• TASK STATEMENT:
Search the records for "this". Copy every line where it appears.

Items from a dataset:
______
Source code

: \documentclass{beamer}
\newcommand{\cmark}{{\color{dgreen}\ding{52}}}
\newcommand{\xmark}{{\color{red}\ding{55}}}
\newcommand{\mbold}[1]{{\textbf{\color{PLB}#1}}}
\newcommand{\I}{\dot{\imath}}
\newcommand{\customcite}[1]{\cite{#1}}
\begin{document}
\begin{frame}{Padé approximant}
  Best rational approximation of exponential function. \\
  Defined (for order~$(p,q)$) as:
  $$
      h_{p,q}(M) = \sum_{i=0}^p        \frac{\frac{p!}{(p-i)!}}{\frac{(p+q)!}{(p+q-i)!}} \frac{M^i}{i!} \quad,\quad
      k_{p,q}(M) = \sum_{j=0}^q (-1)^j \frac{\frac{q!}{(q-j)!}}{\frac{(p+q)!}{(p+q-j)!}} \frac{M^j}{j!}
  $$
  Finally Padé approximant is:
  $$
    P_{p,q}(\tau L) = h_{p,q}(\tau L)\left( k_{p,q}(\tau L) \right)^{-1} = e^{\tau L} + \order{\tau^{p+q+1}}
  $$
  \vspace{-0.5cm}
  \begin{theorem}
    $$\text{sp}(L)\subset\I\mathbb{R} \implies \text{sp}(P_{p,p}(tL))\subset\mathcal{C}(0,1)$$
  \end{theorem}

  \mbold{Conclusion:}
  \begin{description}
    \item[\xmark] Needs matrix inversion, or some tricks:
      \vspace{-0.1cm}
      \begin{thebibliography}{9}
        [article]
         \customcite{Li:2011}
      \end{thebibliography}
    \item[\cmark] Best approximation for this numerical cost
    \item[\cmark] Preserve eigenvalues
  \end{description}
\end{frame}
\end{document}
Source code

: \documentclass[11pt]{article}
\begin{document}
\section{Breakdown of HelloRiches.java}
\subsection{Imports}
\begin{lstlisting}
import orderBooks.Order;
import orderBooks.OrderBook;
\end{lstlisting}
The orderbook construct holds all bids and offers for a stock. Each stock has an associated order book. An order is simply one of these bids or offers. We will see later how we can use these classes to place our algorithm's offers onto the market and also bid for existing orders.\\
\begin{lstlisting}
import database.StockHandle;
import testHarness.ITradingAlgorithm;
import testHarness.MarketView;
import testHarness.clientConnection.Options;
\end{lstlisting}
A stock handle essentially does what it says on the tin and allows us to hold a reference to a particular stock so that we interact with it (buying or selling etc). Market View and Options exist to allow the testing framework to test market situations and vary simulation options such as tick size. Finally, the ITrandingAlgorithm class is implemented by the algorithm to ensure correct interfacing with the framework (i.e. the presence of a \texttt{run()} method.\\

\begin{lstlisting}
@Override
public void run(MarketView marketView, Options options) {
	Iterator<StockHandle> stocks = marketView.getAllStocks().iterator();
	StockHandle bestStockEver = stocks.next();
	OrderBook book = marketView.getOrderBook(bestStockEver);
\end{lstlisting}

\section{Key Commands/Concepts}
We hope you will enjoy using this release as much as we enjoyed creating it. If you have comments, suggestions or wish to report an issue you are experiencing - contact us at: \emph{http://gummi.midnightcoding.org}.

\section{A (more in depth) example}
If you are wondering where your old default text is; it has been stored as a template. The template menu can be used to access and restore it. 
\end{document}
______
• RESULT BELOW:
    \item[\cmark] Best approximation for this numerical cost
We hope you will enjoy using this release as much as we enjoyed creating it. If you have comments, suggestions or wish to report an issue you are experiencing - contact us at: \emph{http://gummi.midnightcoding.org}.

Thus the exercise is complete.